A steel container of oxygen has a volume of 20.0 L at 22 C @35 atm. What is the volume @ STP? How many mol of oxygen are in the container?
i got the answer, 2.37L..and 28.90 mol.. but that doesnt seem right to me, wouldnt it be the other way around?
P1V1/T1= 2.37 L
n=PV/RT= 28.90 mol
or should they be switched?
I worked the problem and obtained 28.916 mol which rounds to 28.9 to three s.f. but 2.37 L isn't close.
P1V1/T1 = 2.37. That is right; however, that isn't V2.
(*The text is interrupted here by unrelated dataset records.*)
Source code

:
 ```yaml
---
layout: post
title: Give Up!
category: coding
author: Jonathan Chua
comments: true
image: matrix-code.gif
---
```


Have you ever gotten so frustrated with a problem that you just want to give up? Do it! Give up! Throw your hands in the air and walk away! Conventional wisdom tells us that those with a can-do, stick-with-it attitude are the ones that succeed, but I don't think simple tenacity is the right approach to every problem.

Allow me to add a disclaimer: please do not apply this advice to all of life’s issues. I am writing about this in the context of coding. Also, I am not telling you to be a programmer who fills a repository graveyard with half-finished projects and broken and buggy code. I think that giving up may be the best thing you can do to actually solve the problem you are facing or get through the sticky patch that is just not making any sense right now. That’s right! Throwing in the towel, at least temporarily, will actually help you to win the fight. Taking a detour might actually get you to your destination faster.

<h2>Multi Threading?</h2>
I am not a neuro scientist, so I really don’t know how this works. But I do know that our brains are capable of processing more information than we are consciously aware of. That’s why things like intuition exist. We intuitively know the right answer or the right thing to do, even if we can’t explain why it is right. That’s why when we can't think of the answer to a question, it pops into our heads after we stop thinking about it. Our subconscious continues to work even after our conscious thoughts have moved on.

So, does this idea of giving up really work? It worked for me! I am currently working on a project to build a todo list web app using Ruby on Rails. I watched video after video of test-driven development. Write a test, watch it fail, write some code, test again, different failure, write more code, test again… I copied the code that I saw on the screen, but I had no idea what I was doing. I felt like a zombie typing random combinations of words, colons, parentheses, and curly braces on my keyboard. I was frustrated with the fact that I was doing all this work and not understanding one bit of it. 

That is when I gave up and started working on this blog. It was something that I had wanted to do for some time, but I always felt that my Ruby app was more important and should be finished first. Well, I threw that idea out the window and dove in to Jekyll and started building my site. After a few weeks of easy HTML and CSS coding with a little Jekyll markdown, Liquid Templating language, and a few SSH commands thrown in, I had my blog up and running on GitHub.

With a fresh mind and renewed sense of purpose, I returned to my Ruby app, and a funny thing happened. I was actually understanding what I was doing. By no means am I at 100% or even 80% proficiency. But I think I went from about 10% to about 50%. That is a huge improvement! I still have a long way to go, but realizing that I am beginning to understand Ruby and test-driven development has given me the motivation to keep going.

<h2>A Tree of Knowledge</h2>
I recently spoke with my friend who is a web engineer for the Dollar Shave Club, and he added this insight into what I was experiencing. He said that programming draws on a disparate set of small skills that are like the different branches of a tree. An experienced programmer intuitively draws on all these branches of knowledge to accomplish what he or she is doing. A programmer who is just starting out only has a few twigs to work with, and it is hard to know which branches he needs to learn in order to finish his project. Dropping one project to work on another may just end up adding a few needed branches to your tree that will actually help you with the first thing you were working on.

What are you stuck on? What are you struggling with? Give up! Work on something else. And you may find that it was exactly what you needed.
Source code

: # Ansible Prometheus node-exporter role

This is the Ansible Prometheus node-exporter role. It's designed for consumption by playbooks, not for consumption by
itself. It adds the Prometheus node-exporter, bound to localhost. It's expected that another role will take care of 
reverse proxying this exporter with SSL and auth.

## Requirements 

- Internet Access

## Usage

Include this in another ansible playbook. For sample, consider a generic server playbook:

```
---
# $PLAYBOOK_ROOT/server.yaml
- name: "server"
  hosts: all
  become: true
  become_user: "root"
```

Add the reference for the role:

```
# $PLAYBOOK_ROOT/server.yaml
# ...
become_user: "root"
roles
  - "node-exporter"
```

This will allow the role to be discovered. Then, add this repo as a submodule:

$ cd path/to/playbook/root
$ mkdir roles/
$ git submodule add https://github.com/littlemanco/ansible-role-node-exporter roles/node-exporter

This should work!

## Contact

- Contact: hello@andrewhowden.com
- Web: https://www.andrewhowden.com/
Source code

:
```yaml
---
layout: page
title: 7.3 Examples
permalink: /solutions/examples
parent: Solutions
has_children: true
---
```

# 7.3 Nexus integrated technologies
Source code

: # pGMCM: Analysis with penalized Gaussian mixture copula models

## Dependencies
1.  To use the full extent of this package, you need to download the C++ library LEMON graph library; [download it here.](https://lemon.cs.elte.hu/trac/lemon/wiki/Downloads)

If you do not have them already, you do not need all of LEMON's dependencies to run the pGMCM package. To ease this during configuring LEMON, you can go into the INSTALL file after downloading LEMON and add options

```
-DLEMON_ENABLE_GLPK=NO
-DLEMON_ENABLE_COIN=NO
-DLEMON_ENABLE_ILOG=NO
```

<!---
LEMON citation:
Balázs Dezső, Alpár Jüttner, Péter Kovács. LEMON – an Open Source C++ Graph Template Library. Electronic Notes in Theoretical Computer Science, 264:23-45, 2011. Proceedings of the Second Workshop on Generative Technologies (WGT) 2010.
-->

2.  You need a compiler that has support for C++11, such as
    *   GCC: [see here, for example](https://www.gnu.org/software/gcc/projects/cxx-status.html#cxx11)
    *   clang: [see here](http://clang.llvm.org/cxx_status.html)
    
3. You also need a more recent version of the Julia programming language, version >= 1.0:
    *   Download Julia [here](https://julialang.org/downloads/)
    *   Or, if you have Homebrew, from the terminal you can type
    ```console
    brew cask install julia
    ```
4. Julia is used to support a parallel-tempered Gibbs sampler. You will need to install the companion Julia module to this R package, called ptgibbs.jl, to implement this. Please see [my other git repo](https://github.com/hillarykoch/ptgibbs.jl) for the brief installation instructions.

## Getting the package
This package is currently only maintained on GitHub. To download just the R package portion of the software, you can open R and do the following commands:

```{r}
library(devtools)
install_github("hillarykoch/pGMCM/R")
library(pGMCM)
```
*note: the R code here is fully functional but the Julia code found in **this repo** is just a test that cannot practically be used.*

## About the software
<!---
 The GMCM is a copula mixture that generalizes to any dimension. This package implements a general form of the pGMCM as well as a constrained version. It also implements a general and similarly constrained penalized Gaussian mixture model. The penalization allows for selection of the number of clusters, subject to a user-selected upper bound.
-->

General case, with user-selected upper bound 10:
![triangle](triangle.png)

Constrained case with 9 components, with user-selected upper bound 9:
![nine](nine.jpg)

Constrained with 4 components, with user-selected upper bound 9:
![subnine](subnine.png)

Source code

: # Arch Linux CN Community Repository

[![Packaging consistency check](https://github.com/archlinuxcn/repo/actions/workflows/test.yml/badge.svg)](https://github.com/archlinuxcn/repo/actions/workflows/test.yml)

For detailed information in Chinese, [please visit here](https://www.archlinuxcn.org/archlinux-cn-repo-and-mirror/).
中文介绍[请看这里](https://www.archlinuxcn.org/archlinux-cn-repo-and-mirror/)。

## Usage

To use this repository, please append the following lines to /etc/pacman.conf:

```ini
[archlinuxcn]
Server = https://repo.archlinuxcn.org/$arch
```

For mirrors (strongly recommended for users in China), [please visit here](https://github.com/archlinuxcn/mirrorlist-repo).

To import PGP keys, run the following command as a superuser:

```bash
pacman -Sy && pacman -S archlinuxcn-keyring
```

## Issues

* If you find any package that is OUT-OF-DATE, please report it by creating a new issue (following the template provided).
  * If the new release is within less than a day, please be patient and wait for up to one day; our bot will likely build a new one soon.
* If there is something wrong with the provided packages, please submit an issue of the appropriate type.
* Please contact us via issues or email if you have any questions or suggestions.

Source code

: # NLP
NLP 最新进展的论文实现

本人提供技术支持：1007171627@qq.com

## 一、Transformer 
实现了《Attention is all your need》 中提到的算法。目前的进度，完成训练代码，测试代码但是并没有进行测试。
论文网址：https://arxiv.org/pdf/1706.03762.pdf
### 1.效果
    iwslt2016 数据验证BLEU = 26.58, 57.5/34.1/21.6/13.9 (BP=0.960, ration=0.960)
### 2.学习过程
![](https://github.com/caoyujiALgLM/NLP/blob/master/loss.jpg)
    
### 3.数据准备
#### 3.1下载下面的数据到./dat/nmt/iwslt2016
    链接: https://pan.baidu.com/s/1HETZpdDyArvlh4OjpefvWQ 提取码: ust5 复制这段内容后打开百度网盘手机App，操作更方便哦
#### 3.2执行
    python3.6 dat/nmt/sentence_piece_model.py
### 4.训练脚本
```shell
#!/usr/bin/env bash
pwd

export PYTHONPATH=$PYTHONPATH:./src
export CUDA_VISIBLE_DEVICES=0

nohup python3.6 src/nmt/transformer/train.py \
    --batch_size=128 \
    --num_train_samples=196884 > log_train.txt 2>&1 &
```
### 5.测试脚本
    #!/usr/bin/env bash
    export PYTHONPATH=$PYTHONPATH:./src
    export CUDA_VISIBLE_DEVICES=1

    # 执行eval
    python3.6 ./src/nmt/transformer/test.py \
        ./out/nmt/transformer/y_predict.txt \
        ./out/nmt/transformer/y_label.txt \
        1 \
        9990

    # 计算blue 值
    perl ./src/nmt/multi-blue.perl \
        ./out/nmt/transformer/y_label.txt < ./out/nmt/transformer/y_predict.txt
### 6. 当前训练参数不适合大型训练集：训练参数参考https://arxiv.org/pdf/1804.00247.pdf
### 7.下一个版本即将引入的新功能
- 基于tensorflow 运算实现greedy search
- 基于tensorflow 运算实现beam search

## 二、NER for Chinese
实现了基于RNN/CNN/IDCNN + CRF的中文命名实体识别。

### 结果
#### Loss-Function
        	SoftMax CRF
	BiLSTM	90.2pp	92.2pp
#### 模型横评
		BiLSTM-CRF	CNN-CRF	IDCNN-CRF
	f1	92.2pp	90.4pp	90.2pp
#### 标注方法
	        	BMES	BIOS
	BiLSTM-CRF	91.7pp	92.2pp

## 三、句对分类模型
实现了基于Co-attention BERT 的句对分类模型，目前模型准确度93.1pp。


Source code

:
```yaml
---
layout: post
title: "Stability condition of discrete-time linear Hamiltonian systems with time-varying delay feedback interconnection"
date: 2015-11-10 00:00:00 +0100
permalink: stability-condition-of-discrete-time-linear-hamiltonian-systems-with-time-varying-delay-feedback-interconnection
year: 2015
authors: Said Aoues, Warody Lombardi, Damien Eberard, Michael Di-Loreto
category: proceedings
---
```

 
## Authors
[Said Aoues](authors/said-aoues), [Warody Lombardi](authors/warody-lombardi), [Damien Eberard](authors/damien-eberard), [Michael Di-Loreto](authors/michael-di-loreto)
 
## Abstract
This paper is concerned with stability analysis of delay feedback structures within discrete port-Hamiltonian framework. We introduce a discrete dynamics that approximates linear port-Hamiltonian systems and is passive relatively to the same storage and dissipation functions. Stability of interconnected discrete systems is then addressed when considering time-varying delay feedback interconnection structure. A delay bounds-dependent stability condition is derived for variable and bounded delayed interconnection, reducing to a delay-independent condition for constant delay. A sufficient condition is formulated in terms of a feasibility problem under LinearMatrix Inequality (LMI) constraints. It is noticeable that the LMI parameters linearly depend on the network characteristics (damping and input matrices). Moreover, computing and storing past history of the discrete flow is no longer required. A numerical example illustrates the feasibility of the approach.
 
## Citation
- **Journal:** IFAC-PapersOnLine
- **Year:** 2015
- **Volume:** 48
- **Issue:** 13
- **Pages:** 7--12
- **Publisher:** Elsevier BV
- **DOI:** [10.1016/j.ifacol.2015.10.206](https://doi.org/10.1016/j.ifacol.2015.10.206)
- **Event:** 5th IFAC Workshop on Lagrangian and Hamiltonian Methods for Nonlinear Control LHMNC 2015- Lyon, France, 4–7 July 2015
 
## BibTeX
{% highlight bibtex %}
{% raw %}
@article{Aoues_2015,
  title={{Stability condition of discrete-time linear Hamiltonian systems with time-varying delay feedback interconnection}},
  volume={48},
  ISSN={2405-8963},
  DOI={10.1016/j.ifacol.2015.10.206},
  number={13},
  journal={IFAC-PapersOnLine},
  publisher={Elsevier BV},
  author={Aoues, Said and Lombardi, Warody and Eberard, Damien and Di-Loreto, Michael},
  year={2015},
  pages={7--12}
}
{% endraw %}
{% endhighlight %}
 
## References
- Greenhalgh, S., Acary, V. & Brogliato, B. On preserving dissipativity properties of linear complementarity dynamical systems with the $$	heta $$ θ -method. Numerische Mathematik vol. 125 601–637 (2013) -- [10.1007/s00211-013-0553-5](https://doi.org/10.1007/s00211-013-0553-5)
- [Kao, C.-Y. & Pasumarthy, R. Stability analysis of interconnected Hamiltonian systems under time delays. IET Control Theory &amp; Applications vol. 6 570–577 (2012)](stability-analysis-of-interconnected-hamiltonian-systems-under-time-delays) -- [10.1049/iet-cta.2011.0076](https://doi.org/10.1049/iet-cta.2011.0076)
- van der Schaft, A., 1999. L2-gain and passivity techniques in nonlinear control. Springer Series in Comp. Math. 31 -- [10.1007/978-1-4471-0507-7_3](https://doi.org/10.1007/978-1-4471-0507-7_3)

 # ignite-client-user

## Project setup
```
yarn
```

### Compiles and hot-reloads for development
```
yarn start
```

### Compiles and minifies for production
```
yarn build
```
You must equate 2.37 on the left to P2V2/T2 and plug in standard conditions. As Bob Pursley wrote,
P1V1/T1 = P2V2/T2 and you have solved only half the equation.
.0820 L?
no.
Post your work and I'll find what you are doing wrong.
2.37= 1atm*22.4L/273K
Pray tell, what is the unknown. You have no unknown. In addition, what you have written is not an equality. 22.4/273 certainly isn't = 2.37.
What is the problem asking for? I thought it wanted you to calculate the new volume at the new conditions? It asks, "What is the volume at STP?"
Yes. i don't know why im having such a problem with this.
35atm820.0L/295K= 2.37
and the stp are, 273K, 1 atm, and 22.4 L
No. STP conditions are 273 K and 1 atm p. Your problem, I think, is that you have somehow convinced yourself that the volume is 22.4 L since that is the volume of a mole of gas at STP. But you don't have a mole of gas. You have already figured moles at 28.9 or so and you have much more than 1 mole of gas. You must have much more than 22.4 if you have almost 30 moles of gas.
p1 = 35 atm
V1 = 20.0 L
T1 = 273 + 22 = 295
P2 = 1 atm
V2 = unknown, solve for this.
T2 = 273
(35*20.0/295) = (1*V2/273)
Solve for V2.
(35*20.0/295) = (1*V2/273)
To find the volume of the steel container at STP (Standard Temperature and Pressure), we need to convert the given conditions to STP conditions.
STP conditions are defined as 0 degrees Celsius (273.15 K) and 1 atmosphere pressure (1 atm).
Given:
- Volume (V₁) of the container = 20.0 L
- Temperature (T₁) = 22 °C = 22 + 273.15 K = 295.15 K
- Pressure (P₁) = 35 atm
Let's use the combined gas law to solve for the volume at STP.
The combined gas law is given by:
(P₁ * V₁) / T₁ = (P₂ * V₂) / T₂
Where:
- P₂ = Pressure at STP (1 atm)
- V₂ = Volume at STP (to be determined)
- T₂ = Temperature at STP (273.15 K)
Rearranging the equation to solve for V₂:
V₂ = (P₁ * V₁ * T₂) / (P₂ * T₁)
Substituting the given values:
V₂ = (35 atm * 20.0 L * 273.15 K) / (1 atm * 295.15 K)
Calculating this expression will give us the required volume at STP.
Next, let's calculate the number of moles of oxygen present in the container.
To calculate the number of moles, we can use the ideal gas law, which states:
PV = nRT
Where:
- P = Pressure
- V = Volume
- n = Number of moles
- R = Gas constant (8.314 J/mol·K)
- T = Temperature
Rearranging the equation to solve for n:
n = (PV) / (RT)
Substituting the given values:
n = (35 atm * 20.0 L) / (0.0821 atm·L/mol·K * 295.15 K)
Calculating this expression will give us the number of moles of oxygen in the container.